No último debate quinzenal do Parlamento, na semana passada, o primeiro-ministro voltou a ser confrontado com os atrasos no pagamento das pensões, alegadamente por causa da falta de funcionários nos serviços. António Costa - que tem vindo a ser regularmente questionado sobre o assunto, deu a mesma resposta: "há uma carência enorme de recursos humanos na Segurança Social", atirando a culpa para o anterior governo, da coligação PSD/CDS.
"Retirámos da mobilidade 600 funcionários que aí tinham sido colocados na legislatura anterior, abrimos um novo concurso para 155 técnicos e reforçámos a capacidade, quer por prestadores de serviços, quer através da mobilidade interna, quer por via do PREVPAP [Programa de Regularização Extraordinária dos Vínculos Precários na Administração Pública]", justificou, acrescentando que "a previsão que temos é que até ao final deste semestre tenhamos resolvido as situações de atraso". Daqui por um mês, portanto.
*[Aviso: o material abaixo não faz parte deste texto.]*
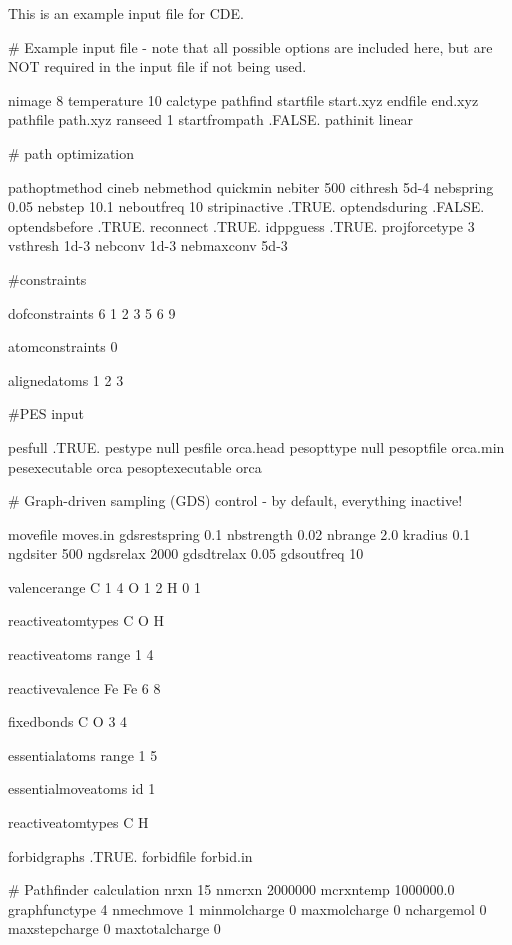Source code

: This is an example input file for C\+DE.

\begin{DoxyVerb} # Example input file - note that all possible options are included here, but are NOT required in the input file if not being used.

 nimage 8
 temperature 10
 calctype pathfind 
 startfile start.xyz
 endfile end.xyz
 pathfile path.xyz
 ranseed  1
 startfrompath   .FALSE.
 pathinit  linear

 # path optimization

 pathoptmethod cineb
 nebmethod quickmin
 nebiter 500
 cithresh 5d-4
 nebspring 0.05
 nebstep  10.1
 neboutfreq 10
 stripinactive .TRUE.
 optendsduring .FALSE.
 optendsbefore .TRUE.
 reconnect .TRUE.
 idppguess .TRUE.
 projforcetype 3
 vsthresh 1d-3
 nebconv 1d-3
 nebmaxconv 5d-3

 #constraints

 dofconstraints 6
 1 2 3 5 6 9

 atomconstraints 0

 alignedatoms
 1 2 3

 #PES input

 pesfull .TRUE.
 pestype  null
 pesfile   orca.head
 pesopttype  null
 pesoptfile orca.min
 pesexecutable orca
 pesoptexecutable orca

 # Graph-driven sampling (GDS) control - by default, everything inactive!

 movefile moves.in
 gdsrestspring 0.1
 nbstrength 0.02
 nbrange 2.0
 kradius 0.1
 ngdsiter 500
 ngdsrelax 2000
 gdsdtrelax 0.05
 gdsoutfreq 10

 valencerange{
 C 1 4
 O 1 2
 H 0 1
 }

 reactiveatomtypes{
 C
 O
 H
 }

 reactiveatoms{
 range 1 4
 }

 reactivevalence{
 Fe Fe 6 8
 }

 fixedbonds{
 C O
 3 4
 }

 essentialatoms{
 range 1 5
 }

 essentialmoveatoms{
 id 1
 }

 reactiveatomtypes{
 C
 H
 }

 forbidgraphs .TRUE.
 forbidfile forbid.in

 # Pathfinder calculation
 nrxn 15
 nmcrxn 2000000
 mcrxntemp 1000000.0
 graphfunctype 4
 nmechmove 1
 minmolcharge 0
 maxmolcharge 0
 nchargemol 0
 maxstepcharge 0
 maxtotalcharge 0
\end{DoxyVerb}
Os últimos dados revelados pelo Instituto da Segurança Social, em final de fevereiro, apontavam para 57 mil pedidos de reforma à espera de resposta. Entretanto, no ano passado a Provedoria de Justiça recebeu 920 queixas de atrasos na atribuição das pensões, um número que é três vezes mais do que as participações apresentadas em 2017. Os utentes queixavam-se de estar à espera há nove ou dez meses por uma resposta, muito acima dos 90 dias previstos. Em alguns casos, o pedido estava pendente há mais de um ano.
O DN questionou o Instituto da Segurança Social a este respeito, mas até ao momento ainda não obteve respostas.